--- Extracted material ---
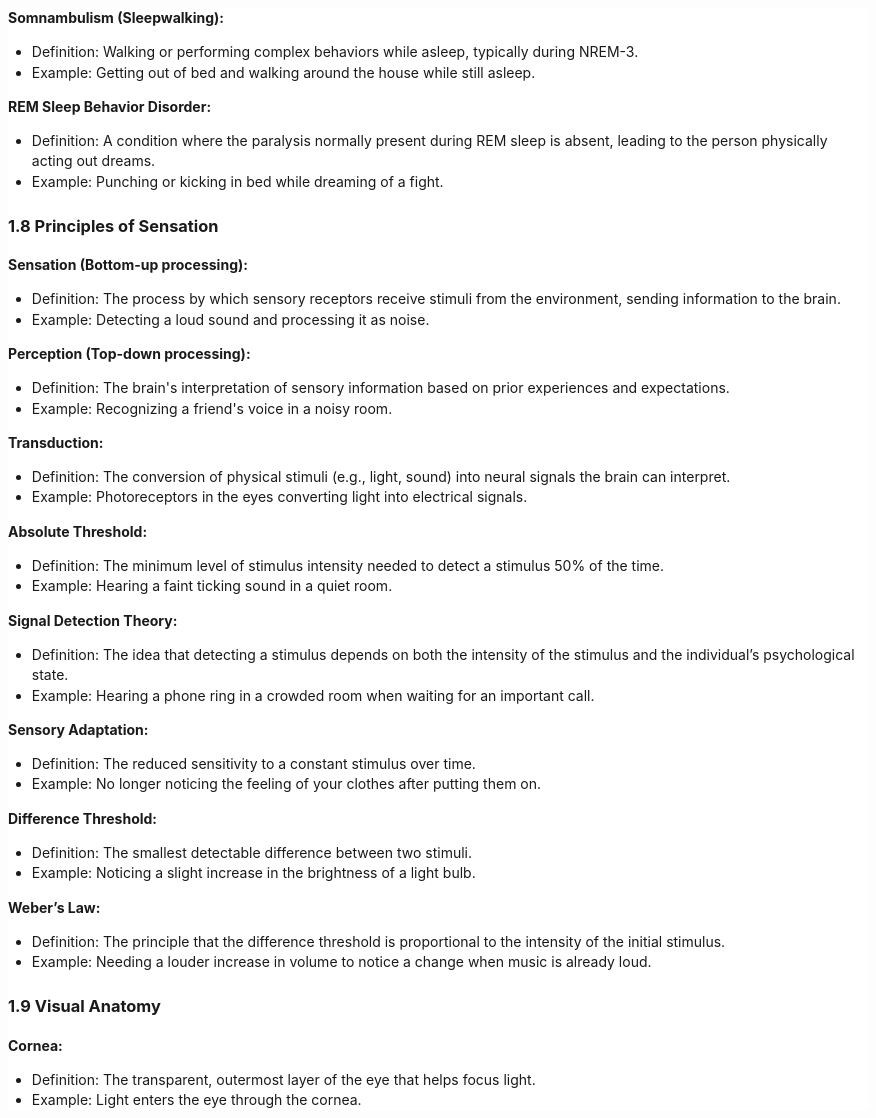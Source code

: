 **Somnambulism (Sleepwalking):**  
- Definition: Walking or performing complex behaviors while asleep, typically during NREM-3.
- Example: Getting out of bed and walking around the house while still asleep.

**REM Sleep Behavior Disorder:**  
- Definition: A condition where the paralysis normally present during REM sleep is absent, leading to the person physically acting out dreams.
- Example: Punching or kicking in bed while dreaming of a fight.




### **1.8 Principles of Sensation**

**Sensation (Bottom-up processing):**  
- Definition: The process by which sensory receptors receive stimuli from the environment, sending information to the brain.
- Example: Detecting a loud sound and processing it as noise.

**Perception (Top-down processing):**  
- Definition: The brain's interpretation of sensory information based on prior experiences and expectations.
- Example: Recognizing a friend's voice in a noisy room.

**Transduction:**  
- Definition: The conversion of physical stimuli (e.g., light, sound) into neural signals the brain can interpret.
- Example: Photoreceptors in the eyes converting light into electrical signals.

**Absolute Threshold:**  
- Definition: The minimum level of stimulus intensity needed to detect a stimulus 50% of the time.
- Example: Hearing a faint ticking sound in a quiet room.

**Signal Detection Theory:**  
- Definition: The idea that detecting a stimulus depends on both the intensity of the stimulus and the individual’s psychological state.
- Example: Hearing a phone ring in a crowded room when waiting for an important call.

**Sensory Adaptation:**  
- Definition: The reduced sensitivity to a constant stimulus over time.
- Example: No longer noticing the feeling of your clothes after putting them on.

**Difference Threshold:**  
- Definition: The smallest detectable difference between two stimuli.
- Example: Noticing a slight increase in the brightness of a light bulb.

**Weber’s Law:**  
- Definition: The principle that the difference threshold is proportional to the intensity of the initial stimulus.
- Example: Needing a louder increase in volume to notice a change when music is already loud.

### **1.9 Visual Anatomy**

**Cornea:**  
- Definition: The transparent, outermost layer of the eye that helps focus light.
- Example: Light enters the eye through the cornea.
---
### Task details
If a line in the data above holds the string "into", report that line.

### Exercise answer
- Definition: The conversion of physical stimuli (e.g., light, sound) into neural signals the brain can interpret.
- Example: Photoreceptors in the eyes converting light into electrical signals.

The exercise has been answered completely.